Re: [PR] docs: [RFC-98] Design doc of DSv2 read support [hudi]

via GitHub Mon, 16 Mar 2026 16:32:35 -0700


vinothchandar commented on code in PR #18276:
URL: https://github.com/apache/hudi/pull/18276#discussion_r2943550828



##########
rfc/rfc-98/rfc-98.md:
##########
@@ -52,25 +54,260 @@ The current implementation of Spark Datasource V2 
integration is presented in th
 
 ## Implementation
 
-<!--  -->
+The main problem is that Hudi's write path involves indexing, precombining, 
upsert/insert routing, file sizing, and table services 
(compaction/clustering/cleaning). 
+Also `HoodieSparkSqlWriter::write` handles schema evolution, partition 
encoding, metadata updates, and multi-writer concurrency.

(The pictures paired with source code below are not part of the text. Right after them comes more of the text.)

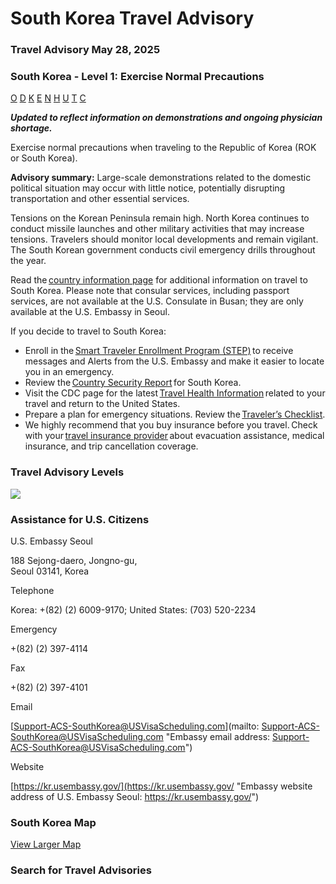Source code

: # South Korea Travel Advisory

### Travel Advisory May 28, 2025

### South Korea - Level 1: Exercise Normal Precautions

[O](javascript:void(0); "Tool Tip: Other")
[D](javascript:void(0); "Tool Tip: Wrongful Detention")
[K](javascript:void(0); "Tool Tip: Kidnap and Hostage")
[E](javascript:void(0); "Tool Tip: Event")
[N](javascript:void(0); "Tool Tip: Disaster")
[H](javascript:void(0); "Tool Tip: Health")
[U](javascript:void(0); "Tool Tip: Civil Unrest")
[T](javascript:void(0); "Tool Tip: Terrorism")
[C](javascript:void(0); "Tool Tip: Crimes")

***Updated to reflect information on demonstrations and ongoing physician shortage.***

Exercise normal precautions when traveling to the Republic of Korea (ROK or South Korea).

**Advisory summary:** Large-scale demonstrations related to the domestic political situation may occur with little notice, potentially disrupting transportation and other essential services.

Tensions on the Korean Peninsula remain high. North Korea continues to conduct missile launches and other military activities that may increase tensions. Travelers should monitor local developments and remain vigilant. The South Korean government conducts civil emergency drills throughout the year.

Read the [country information page](https://travel.state.gov/content/travel/en/international-travel/International-Travel-Country-Information-Pages/SouthKorea.html) for additional information on travel to South Korea. Please note that consular services, including passport services, are not available at the U.S. Consulate in Busan; they are only available at the U.S. Embassy in Seoul.

If you decide to travel to South Korea:

* Enroll in the [Smart Traveler Enrollment Program (STEP)](https://step.state.gov/step/) to receive messages and Alerts from the U.S. Embassy and make it easier to locate you in an emergency.
* Review the [Country Security Report](https://www.osac.gov/Content/Browse/Report?subContentTypes=Country%20Security%20Report) for South Korea.
* Visit the CDC page for the latest [Travel Health Information](https://travel.state.gov/content/travel/en/traveladvisories/traveladvisories/south-korea-travel-advisory.html#ExternalPopup) related to your travel and return to the United States.
* Prepare a plan for emergency situations. Review the [Traveler’s Checklist](https://travel.state.gov/content/passports/en/go/checklist.html).
* We highly recommend that you buy insurance before you travel. Check with your [travel insurance provider](https://travel.state.gov/content/travel/en/international-travel/before-you-go/your-health-abroad/Insurance_Coverage_Overseas.html) about evacuation assistance, medical insurance, and trip cancellation coverage.

### Travel Advisory Levels

[![](/content/dam/NEWTravelAssets/images/travel-levelv1.svg)](/content/travel/en/international-travel/before-you-go/about-our-new-products.html "Travel Advisory Levels")

### Assistance for U.S. Citizens

U.S. Embassy Seoul

188 Sejong-daero, Jongno-gu,  
Seoul 03141, Korea

Telephone

Korea: +(82) (2) 6009-9170; United States: (703) 520-2234

Emergency

+(82) (2) 397-4114

Fax

+(82) (2) 397-4101

Email

[Support-ACS-SouthKorea@USVisaScheduling.com](mailto: Support-ACS-SouthKorea@USVisaScheduling.com "Embassy email address: Support-ACS-SouthKorea@USVisaScheduling.com")

Website

[https://kr.usembassy.gov/](https://kr.usembassy.gov/ "Embassy website address of U.S. Embassy Seoul: https://kr.usembassy.gov/")

### South Korea Map

[View Larger Map](https://travelmaps.state.gov/TSGMap/?extent=122.258519458,34.107190765,132.897064066,38.599376854 "Map of South Korea")



### Search for Travel Advisories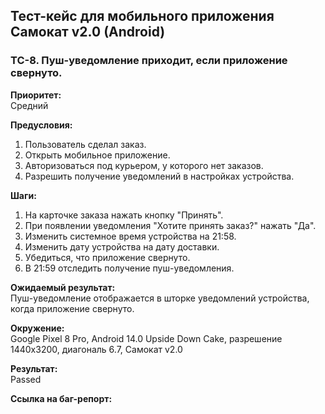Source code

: ## **Тест-кейс для мобильного приложения Самокат v2.0 (Android)**

### **TC-8. Пуш-уведомление приходит, если приложение свернуто.**

**Приоритет:**  
Средний

**Предусловия:**  
1. Пользователь сделал заказ.  
2. Открыть мобильное приложение.  
3. Авторизоваться под курьером, у которого нет заказов.  
4. Разрешить получение уведомлений в настройках устройства.  

**Шаги:**  
1. На карточке заказа нажать кнопку "Принять".  
2. При появлении уведомления "Хотите принять заказ?" нажать "Да".  
3. Изменить системное время устройства на 21:58.  
4. Изменить дату устройства на дату доставки.  
5. Убедиться, что приложение свернуто.  
6. В 21:59 отследить получение пуш-уведомления.  

**Ожидаемый результат:**  
Пуш-уведомление отображается в шторке уведомлений устройства, когда приложение свернуто.

**Окружение:**  
Google Pixel 8 Pro, Android 14.0 Upside Down Cake, разрешение 1440x3200, диагональ 6.7, Самокат v2.0

**Результат:**  
Passed

**Ссылка на баг-репорт:**
 
  

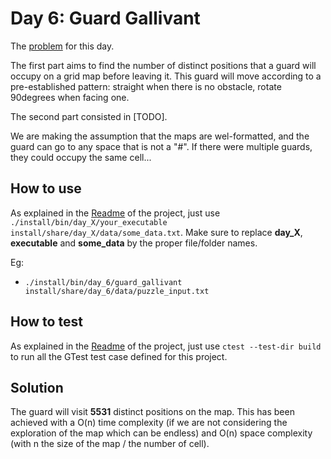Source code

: # Day 6: Guard Gallivant

The [problem](https://adventofcode.com/2024/day/6) for this day.

The first part aims to find the number of distinct positions that a guard will occupy on a grid map before leaving it. This guard will move according to a pre-established pattern: straight when there is no obstacle, rotate 90degrees when facing one.

The second part consisted in [TODO].

We are making the assumption that the maps are wel-formatted, and the guard can go to any space that is not a "#". If there were multiple guards, they could occupy the same cell...

## How to use

As explained in the [Readme](../../README.md#how-to-use) of the project, just use `./install/bin/day_X/your_executable install/share/day_X/data/some_data.txt`. Make sure to replace **day_X**, **executable** and **some_data** by the proper file/folder names.  

Eg:

- `./install/bin/day_6/guard_gallivant install/share/day_6/data/puzzle_input.txt`

## How to test

As explained in the [Readme](../../README.md/#how-to-test) of the project, just use `ctest --test-dir build` to run all the GTest test case defined for this project.

## Solution

The guard will visit **5531** distinct positions on the map. This has been achieved with a O(n) time complexity (if we are not considering the exploration of the map which can be endless) and O(n) space complexity (with n the size of the map / the number of cell).
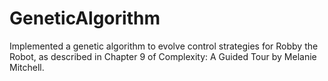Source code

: # GeneticAlgorithm
Implemented a genetic algorithm to evolve control strategies for Robby the Robot, as described in Chapter 9 of Complexity: A Guided Tour by Melanie Mitchell.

+DSv2's `WriteBuilder` >> `BatchWrite` >> DataWriter API is too simplistic for 
this, and moving to this entirely would be high risk.
+
+The proposed approach is hybrid: DSv2 for reads, with a DSv1 fallback for 
writes (`V2TableWithV1Fallback`) in the current state.
+Later, if a DSv2 write path can be implemented without loss of performance or 
functionality, it may become possible to move to full DSv2 support.

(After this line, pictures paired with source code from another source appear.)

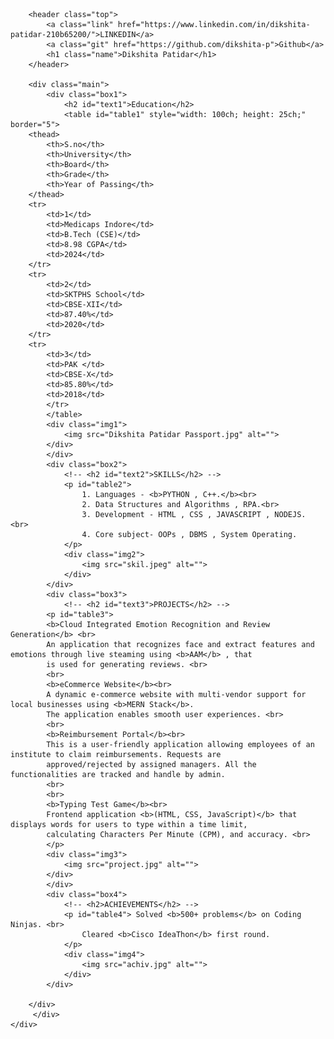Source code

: <!DOCTYPE html>
<html lang="en">
<head>
    <meta charset="UTF-8">
    <meta name="viewport" content="width=device-width, initial-scale=1.0">
    <title>CV</title>
    <link rel="shortcut icon" href="phoo.jpg" type="image/x-icon">
    <link rel="stylesheet" href="box.css">


</head>
<body>
    <div class="container">
         <div class="mainbox">
        
        <header class="top">
            <a class="link" href="https://www.linkedin.com/in/dikshita-patidar-210b65200/">LINKEDIN</a>
            <a class="git" href="https://github.com/dikshita-p">Github</a>
            <h1 class="name">Dikshita Patidar</h1>
        </header>

        <div class="main">
            <div class="box1">
                <h2 id="text1">Education</h2>
                <table id="table1" style="width: 100ch; height: 25ch;" border="5">
        <thead>
            <th>S.no</th>
            <th>University</th>
            <th>Board</th>
            <th>Grade</th>
            <th>Year of Passing</th>
        </thead>
        <tr>
            <td>1</td>
            <td>Medicaps Indore</td>
            <td>B.Tech (CSE)</td>
            <td>8.98 CGPA</td>
            <td>2024</td>
        </tr>
        <tr>
            <td>2</td>
            <td>SKTPHS School</td>
            <td>CBSE-XII</td>
            <td>87.40%</td>
            <td>2020</td>
        </tr>
        <tr>
            <td>3</td>
            <td>PAK </td>
            <td>CBSE-X</td>
            <td>85.80%</td>
            <td>2018</td>
            </tr>
            </table>
            <div class="img1">
                <img src="Dikshita Patidar Passport.jpg" alt="">
            </div>
            </div>
            <div class="box2">
                <!-- <h2 id="text2">SKILLS</h2> -->
                <p id="table2"> 
                    1. Languages - <b>PYTHON , C++.</b><br>
                    2. Data Structures and Algorithms , RPA.<br>
                    3. Development - HTML , CSS , JAVASCRIPT , NODEJS. <br>
                    4. Core subject- OOPs , DBMS , System Operating.
                </p>
                <div class="img2">
                    <img src="skil.jpeg" alt="">
                </div>
            </div>
            <div class="box3">
                <!-- <h2 id="text3">PROJECTS</h2> -->
            <p id="table3">
            <b>Cloud Integrated Emotion Recognition and Review Generation</b> <br>
            An application that recognizes face and extract features and emotions through live steaming using <b>AAM</b> , that
            is used for generating reviews. <br>
            <br>
            <b>eCommerce Website</b><br>
            A dynamic e-commerce website with multi-vendor support for local businesses using <b>MERN Stack</b>.
            The application enables smooth user experiences. <br>
            <br>
            <b>Reimbursement Portal</b><br>
            This is a user-friendly application allowing employees of an institute to claim reimbursements. Requests are
            approved/rejected by assigned managers. All the functionalities are tracked and handle by admin.
            <br>
            <br>
            <b>Typing Test Game</b><br>
            Frontend application <b>(HTML, CSS, JavaScript)</b> that displays words for users to type within a time limit,
            calculating Characters Per Minute (CPM), and accuracy. <br>
            </p>
            <div class="img3">
                <img src="project.jpg" alt="">
            </div>
            </div>
            <div class="box4">
                <!-- <h2>ACHIEVEMENTS</h2> -->
                <p id="table4"> Solved <b>500+ problems</b> on Coding Ninjas. <br>
                    Cleared <b>Cisco IdeaThon</b> first round.
                </p>
                <div class="img4">
                    <img src="achiv.jpg" alt="">
                </div>
            </div>

        </div>
         </div>
    </div>
   

    
</body>
</html>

+However, this migration should still be incremental, please check the "Future 
Work" chapter for details.
+
+Overall proposed architecture for the hybrid approach is shown in the 
following schema:
+
+![Proposed approach with hybrid V1 write and V2 
read](integration_with_DSv2_read.jpg)
+
+### DataFrame API
+
+A new SPI short name, `"hudi_v2"`, activates the DSv2 read path when using the 
Spark DataFrame API.
+The existing `"hudi"` path remains unchanged.
+This is done to unblock incremental development of the DSv2 path and will be 
removed in the long term, please check the "Future Work" chapter for details.
+It also allows switching later from the current DSv1 fallback to a DSv2 write 
path, if an implementation without performance degradation is found.
+The DSv2 write path is currently under research.
+
+<table>
+<tr>
+<th>Operation</th>
+<th>Current implementation</th>
+<th>Additional functionality proposed in this RFC</th>
+</tr>
+<tr>
+<td>Write</td>
+<td>
+<pre>
+df.write.format("hudi").mode(...).save(path)
+        v
+BaseDefaultSource (V1) -> DefaultSource
+        v
+CreatableRelationProvider.createRelation(...)
+        v
+HoodieSparkSqlWriter.write(...)
+        v
+SparkRDDWriteClient -> upsert/insert/bulk_insert
+</pre>
+</td>
+<td>
+<pre>
+df.write.format("hudi_v2").mode(...).save(path)
+        v
+HoodieDataSourceV2 (TableProvider + DataSourceRegister + 
CreatableRelationProvider)
+        v
+Spark treats as V1 source for writes
+        v
+CreatableRelationProvider.createRelation(...)
+        v
+HoodieSparkSqlWriter.write(...)
+        v
+SparkRDDWriteClient -> upsert/insert/bulk_insert
+</pre>
+</td>
+</tr>
+<tr>
+<td>Read</td>
+<td>
+<pre>
+spark.read.format("hudi").load(path)
+        v
+V1 DataSource resolution (via ServiceLoader + DataSourceRegister)
+        v
+BaseDefaultSource found
+(extends DefaultSource with DataSourceRegister)
+(not a TableProvider)
+        v
+Spark treats as V1 DataSource
+        v
+DefaultSource.createRelation(...)
+        v
+MergeOnReadSnapshotRelation / BaseRelation
+        v
+LogicalRelation -> FileScan -> ...
+</pre>
+</td>
+<td>
+<pre>
+spark.read.format("hudi_v2").load(path)
+        v
+DataSourceV2Utils.lookupProvider("hudi_v2")
+        v
+HoodieDataSourceV2 found
+(extends TableProvider with DataSourceRegister)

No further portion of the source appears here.